DATA SHOWN:

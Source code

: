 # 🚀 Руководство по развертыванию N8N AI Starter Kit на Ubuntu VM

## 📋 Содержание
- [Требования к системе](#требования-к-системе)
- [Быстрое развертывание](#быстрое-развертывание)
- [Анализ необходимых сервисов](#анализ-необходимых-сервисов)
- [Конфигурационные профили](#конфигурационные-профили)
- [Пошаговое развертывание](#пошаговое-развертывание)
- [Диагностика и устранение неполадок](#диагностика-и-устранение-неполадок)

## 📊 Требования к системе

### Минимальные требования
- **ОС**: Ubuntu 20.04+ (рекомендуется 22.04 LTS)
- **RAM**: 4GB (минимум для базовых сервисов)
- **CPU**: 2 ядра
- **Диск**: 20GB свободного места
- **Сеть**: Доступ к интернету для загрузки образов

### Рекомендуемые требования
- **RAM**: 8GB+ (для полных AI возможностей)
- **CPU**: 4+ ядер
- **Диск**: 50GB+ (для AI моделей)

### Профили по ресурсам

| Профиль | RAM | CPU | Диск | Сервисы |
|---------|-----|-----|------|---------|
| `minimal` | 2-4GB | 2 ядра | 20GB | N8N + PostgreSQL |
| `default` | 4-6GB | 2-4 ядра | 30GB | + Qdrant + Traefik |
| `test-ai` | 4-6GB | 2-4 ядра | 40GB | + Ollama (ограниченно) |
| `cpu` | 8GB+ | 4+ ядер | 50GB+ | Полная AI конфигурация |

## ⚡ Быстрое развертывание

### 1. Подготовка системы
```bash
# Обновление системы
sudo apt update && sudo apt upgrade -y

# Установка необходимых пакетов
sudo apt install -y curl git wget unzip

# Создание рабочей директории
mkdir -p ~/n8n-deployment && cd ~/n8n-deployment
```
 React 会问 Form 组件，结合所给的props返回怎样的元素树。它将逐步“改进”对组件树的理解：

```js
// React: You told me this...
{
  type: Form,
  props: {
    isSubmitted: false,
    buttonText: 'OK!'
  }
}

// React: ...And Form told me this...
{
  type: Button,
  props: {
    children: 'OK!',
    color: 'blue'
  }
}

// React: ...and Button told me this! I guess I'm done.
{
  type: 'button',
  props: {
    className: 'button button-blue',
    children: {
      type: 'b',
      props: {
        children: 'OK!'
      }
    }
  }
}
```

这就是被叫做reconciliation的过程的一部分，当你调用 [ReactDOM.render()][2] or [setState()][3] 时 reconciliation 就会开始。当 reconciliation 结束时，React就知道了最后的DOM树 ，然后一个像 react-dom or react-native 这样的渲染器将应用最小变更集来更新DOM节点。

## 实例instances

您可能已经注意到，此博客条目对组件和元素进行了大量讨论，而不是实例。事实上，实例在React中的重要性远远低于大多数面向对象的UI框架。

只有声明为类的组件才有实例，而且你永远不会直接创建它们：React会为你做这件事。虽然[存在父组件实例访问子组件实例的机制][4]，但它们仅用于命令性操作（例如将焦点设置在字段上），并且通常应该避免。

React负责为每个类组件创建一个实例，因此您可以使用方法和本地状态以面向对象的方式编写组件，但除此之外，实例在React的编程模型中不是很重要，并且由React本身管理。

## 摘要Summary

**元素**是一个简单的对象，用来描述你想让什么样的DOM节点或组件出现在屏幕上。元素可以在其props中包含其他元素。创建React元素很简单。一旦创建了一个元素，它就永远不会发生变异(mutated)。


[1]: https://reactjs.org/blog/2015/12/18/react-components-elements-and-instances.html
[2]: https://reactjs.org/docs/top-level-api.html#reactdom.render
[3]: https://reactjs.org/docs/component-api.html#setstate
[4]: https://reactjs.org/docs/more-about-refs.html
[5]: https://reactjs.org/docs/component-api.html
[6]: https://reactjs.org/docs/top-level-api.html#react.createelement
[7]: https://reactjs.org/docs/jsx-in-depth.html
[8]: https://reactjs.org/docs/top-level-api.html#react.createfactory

EXERCISE INSTRUCTIONS: Extract every line containing the string "Form" from the material.

THE COMPLETED TASK:
 React 会问 Form 组件，结合所给的props返回怎样的元素树。它将逐步“改进”对组件树的理解：
  type: Form,
// React: ...And Form told me this...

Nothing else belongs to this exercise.